**INSTRUCTIONS TO FOLLOW**: Take the line that has "### Liste Aus-/Einblenden" in it and every line after it to the end of the entries, and reproduce them exactly.

**TASK MATERIAL**:
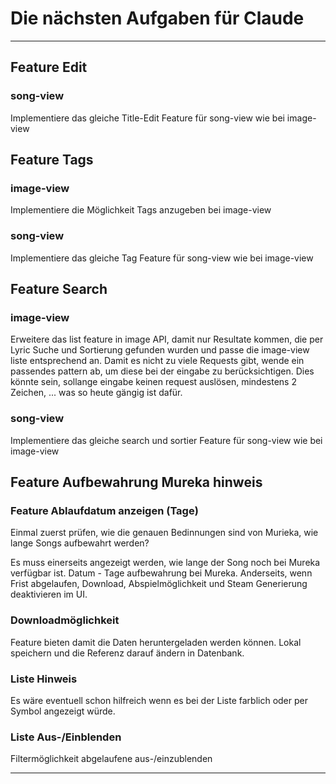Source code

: # Die nächsten Aufgaben für Claude

---

## Feature Edit

### song-view
Implementiere das gleiche Title-Edit Feature für song-view wie bei image-view

## Feature Tags

### image-view
Implementiere die Möglichkeit Tags anzugeben bei image-view

### song-view
Implementiere das gleiche Tag Feature für song-view wie bei image-view

## Feature Search

### image-view
Erweitere das list feature in image API, damit nur Resultate kommen,
die per Lyric Suche und Sortierung gefunden wurden und passe die
image-view liste entsprechend an. Damit es nicht zu viele Requests gibt,
wende ein passendes pattern ab, um diese bei der eingabe zu berücksichtigen.
Dies könnte sein, sollange eingabe keinen request auslösen, mindestens 2 Zeichen,
... was so heute gängig ist dafür.

### song-view
Implementiere das gleiche search und sortier Feature für song-view wie bei image-view


## Feature Aufbewahrung Mureka hinweis

### Feature Ablaufdatum anzeigen (Tage)
Einmal zuerst prüfen, wie die genauen Bedinnungen sind von Murieka, wie lange Songs aufbewahrt werden?

Es muss einerseits angezeigt werden, wie lange der Song noch bei Mureka verfügbar ist.
Datum - Tage aufbewahrung bei Mureka.
Anderseits, wenn Frist abgelaufen, Download, Abspielmöglichkeit und Steam Generierung deaktivieren im UI.


### Downloadmöglichkeit

Feature bieten damit die Daten heruntergeladen werden können.
Lokal speichern und die Referenz darauf ändern in Datenbank.

### Liste Hinweis

Es wäre eventuell schon hilfreich wenn es bei der Liste farblich oder per Symbol angezeigt würde.


### Liste Aus-/Einblenden

Filtermöglichkeit abgelaufene aus-/einzublenden




---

**ANSWER SECTION**:
### Liste Aus-/Einblenden

Filtermöglichkeit abgelaufene aus-/einzublenden




---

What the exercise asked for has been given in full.